Available records »
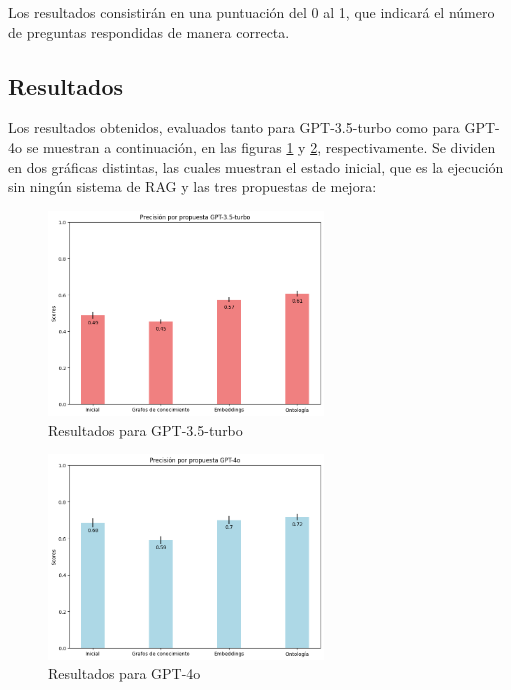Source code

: Los resultados consistirán en una puntuación del 0 al 1, que indicará el número de preguntas respondidas de manera correcta.

\subsection{Resultados}
Los resultados obtenidos, evaluados tanto para GPT-3.5-turbo como para GPT-4o se muestran a continuación, en las figuras \ref{fig:resultados_gpt35} y \ref{fig:resultados_gpt4o}, respectivamente. Se dividen en dos gráficas distintas, las cuales muestran el estado inicial, que es la ejecución sin ningún sistema de RAG y las tres propuestas de mejora:

\begin{figure}[H]
    \centering
    \includegraphics[width=0.65\textwidth]{images/Resultados_gpt35.png}
    \caption{Resultados para GPT-3.5-turbo}
    \label{fig:resultados_gpt35}
\end{figure}

\begin{figure}[H]
    \centering
    \includegraphics[width=0.65\textwidth]{images/Resultados_gpt4o.png}
    \caption{Resultados para GPT-4o}
    \label{fig:resultados_gpt4o}
\end{figure}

What you have to do »
Search the material above for "textwidth". Pull out each line where it shows up.

Your solution »
    \includegraphics[width=0.65\textwidth]{images/Resultados_gpt35.png}
    \includegraphics[width=0.65\textwidth]{images/Resultados_gpt4o.png}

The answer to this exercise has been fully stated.